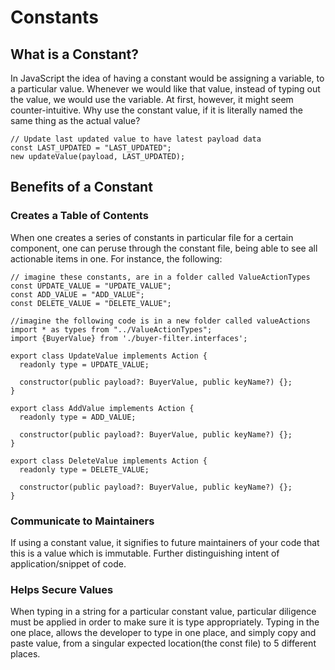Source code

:  Constants 
==========

 What is a Constant? 
--------------------

In JavaScript the idea of having a constant would be assigning a
variable, to a particular value. Whenever we would like that value,
instead of typing out the value, we would use the variable. At first,
however, it might seem counter-intuitive. Why use the constant value, if
it is literally named the same thing as the actual value?

``` {caption="Example of a Constant"}
// Update last updated value to have latest payload data
const LAST_UPDATED = "LAST_UPDATED";
new updateValue(payload, LAST_UPDATED);
```

 Benefits of a Constant 
-----------------------

###  Creates a Table of Contents 

When one creates a series of constants in particular file for a certain
component, one can peruse through the constant file, being able to see
all actionable items in one. For instance, the following:

``` {caption="Example of a Constant"}
// imagine these constants, are in a folder called ValueActionTypes
const UPDATE_VALUE = "UPDATE_VALUE";
const ADD_VALUE = "ADD_VALUE";
const DELETE_VALUE = "DELETE_VALUE";

//imagine the following code is in a new folder called valueActions
import * as types from "../ValueActionTypes";
import {BuyerValue} from './buyer-filter.interfaces';

export class UpdateValue implements Action {
  readonly type = UPDATE_VALUE;

  constructor(public payload?: BuyerValue, public keyName?) {};
}

export class AddValue implements Action {
  readonly type = ADD_VALUE;

  constructor(public payload?: BuyerValue, public keyName?) {};
}

export class DeleteValue implements Action {
  readonly type = DELETE_VALUE;

  constructor(public payload?: BuyerValue, public keyName?) {};
}
```

###  Communicate to Maintainers 

If using a constant value, it signifies to future maintainers of your
code that this is a value which is immutable. Further distinguishing
intent of application/snippet of code.

###  Helps Secure Values 

When typing in a string for a particular constant value, particular
diligence must be applied in order to make sure it is type
appropriately. Typing in the one place, allows the developer to type in
one place, and simply copy and paste value, from a singular expected
location(the const file) to 5 different places.
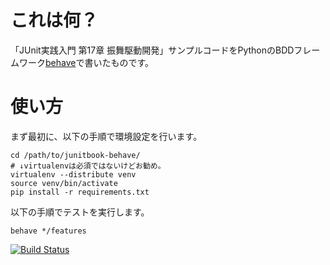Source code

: # これは何？ #
「JUnit実践入門 第17章 振舞駆動開発」サンプルコードをPythonのBDDフレームワーク[behave](http://pythonhosted.org/behave/)で書いたものです。

# 使い方 #

まず最初に、以下の手順で環境設定を行います。
```
cd /path/to/junitbook-behave/
# ↓virtualenvは必須ではないけどお勧め。
virtualenv --distribute venv
source venv/bin/activate
pip install -r requirements.txt
```

以下の手順でテストを実行します。
```
behave */features
```

[![Build Status](https://travis-ci.org/ryu22e/junitbook-behave.png?branch=master)](https://travis-ci.org/ryu22e/junitbook-behave)
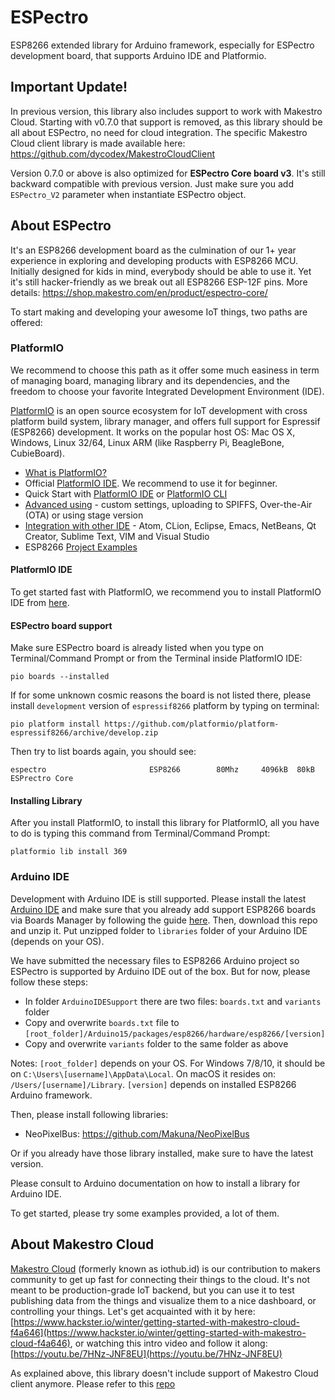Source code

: # ESPectro
ESP8266 extended library for Arduino framework, especially for ESPectro development board, that supports Arduino IDE and Platformio.

## Important Update!
In previous version, this library also includes support to work with Makestro Cloud. 
Starting with v0.7.0 that support is removed, as this library should be all about ESPectro, no need for cloud integration.
The specific Makestro Cloud client library is made available here: https://github.com/dycodex/MakestroCloudClient

Version 0.7.0 or above is also optimized for **ESPectro Core board v3**. It's still backward compatible with previous version. Just make sure you add `ESPectro_V2` parameter when instantiate ESPectro object.

## About ESPectro
It's an ESP8266 development board as the culmination of our 1+ year experience in exploring and developing products with ESP8266 MCU. 
Initially designed for kids in mind, everybody should be able to use it. 
Yet it's still hacker-friendly as we break out all ESP8266 ESP-12F pins.
More details: https://shop.makestro.com/en/product/espectro-core/

To start making and developing your awesome IoT things, two paths are offered:

### PlatformIO
We recommend to choose this path as it offer some much easiness in term of managing board, managing library and its dependencies, 
and the freedom to choose your favorite Integrated Development Environment (IDE).

[PlatformIO](http://platformio.org/) is an open source ecosystem for IoT development with cross platform build system, library manager, and offers full support for Espressif (ESP8266) development. 
It works on the popular host OS: Mac OS X, Windows, Linux 32/64, Linux ARM (like Raspberry Pi, BeagleBone, CubieBoard).

* [What is PlatformIO?](http://docs.platformio.org/en/stable/what-is-platformio.html)
* Official [PlatformIO IDE](http://platformio.org/platformio-ide). We recommend to use it for beginner.
* Quick Start with [PlatformIO IDE](http://docs.platformio.org/en/stable/ide/atom.html#quick-start) or [PlatformIO CLI](http://docs.platformio.org/en/stable/quickstart.html)
* [Advanced using](http://docs.platformio.org/en/stable/platforms/espressif.html) - custom settings, uploading to SPIFFS, Over-the-Air (OTA) or using stage version
* [Integration with other IDE](http://docs.platformio.org/en/stable/ide.html) - Atom, CLion, Eclipse, Emacs, NetBeans, Qt Creator, Sublime Text, VIM and Visual Studio
* ESP8266 [Project Examples](http://docs.platformio.org/en/stable/platforms/espressif.html#examples)


#### PlatformIO IDE
To get started fast with PlatformIO, we recommend you to install PlatformIO IDE from [here](http://platformio.org/platformio-ide).

#### ESPectro board support
Make sure ESPectro board is already listed when you type on Terminal/Command Prompt or from the Terminal inside PlatformIO IDE:

```
pio boards --installed
```

If for some unknown cosmic reasons the board is not listed there, please install `development` version of `espressif8266` platform by typing on terminal:

```
pio platform install https://github.com/platformio/platform-espressif8266/archive/develop.zip
```

Then try to list boards again, you should see:

```
espectro                       ESP8266        80Mhz     4096kB  80kB   ESPrectro Core
```

#### Installing Library
After you install PlatformIO, to install this library for PlatformIO, all you have to do is typing this command from Terminal/Command Prompt:

```
platformio lib install 369
```


### Arduino IDE
Development with Arduino IDE is still supported. Please install the latest [Arduino IDE](http://www.arduino.cc/en/main/software) and make sure that you already add support ESP8266 boards via Boards Manager by following the guide [here](https://github.com/esp8266/Arduino/blob/master/README.md).
Then, download this repo and unzip it. Put unzipped folder to `libraries` folder of your Arduino IDE (depends on your OS).

We have submitted the necessary files to ESP8266 Arduino project so ESPectro is supported by Arduino IDE out of the box. 
But for now, please follow these steps:

* In folder `ArduinoIDESupport` there are two files: `boards.txt` and `variants` folder
* Copy and overwrite `boards.txt` file to `[root_folder]/Arduino15/packages/esp8266/hardware/esp8266/[version]`
* Copy and overwrite `variants` folder to the same folder as above

Notes: 
`[root_folder]` depends on your OS. For Windows 7/8/10, it should be on `C:\Users\[username]\AppData\Local`. On macOS it resides on: `/Users/[username]/Library`.
`[version]` depends on installed ESP8266 Arduino framework.


Then, please install following libraries:

* NeoPixelBus: https://github.com/Makuna/NeoPixelBus

Or if you already have those library installed, make sure to have the latest version.

Please consult to Arduino documentation on how to install a library for Arduino IDE.

To get started, please try some examples provided, a lot of them.

## About Makestro Cloud
[Makestro Cloud](http://cloud.makestro.com) (formerly known as iothub.id) is our contribution to makers community to get up fast for connecting their things to the cloud.
It's not meant to be production-grade IoT backend, but you can use it to test publishing data from the things and visualize them to a nice dashboard, or controlling your things. 
Let's get acquainted with it by here: [https://www.hackster.io/winter/getting-started-with-makestro-cloud-f4a646](https://www.hackster.io/winter/getting-started-with-makestro-cloud-f4a646), 
or watching this intro video and follow it along: [https://youtu.be/7HNz-JNF8EU](https://youtu.be/7HNz-JNF8EU)
 
As explained above, this library doesn't include support of Makestro Cloud client anymore. Please refer to this [repo](https://github.com/dycodex/MakestroCloudClient)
━━━━
◆ EXERCISE ◆
Each line that includes the string "same" should be copied from the data.

◆ SOLUTION BELOW ◆
it is literally named the same thing as the actual value?
* Copy and overwrite `variants` folder to the same folder as above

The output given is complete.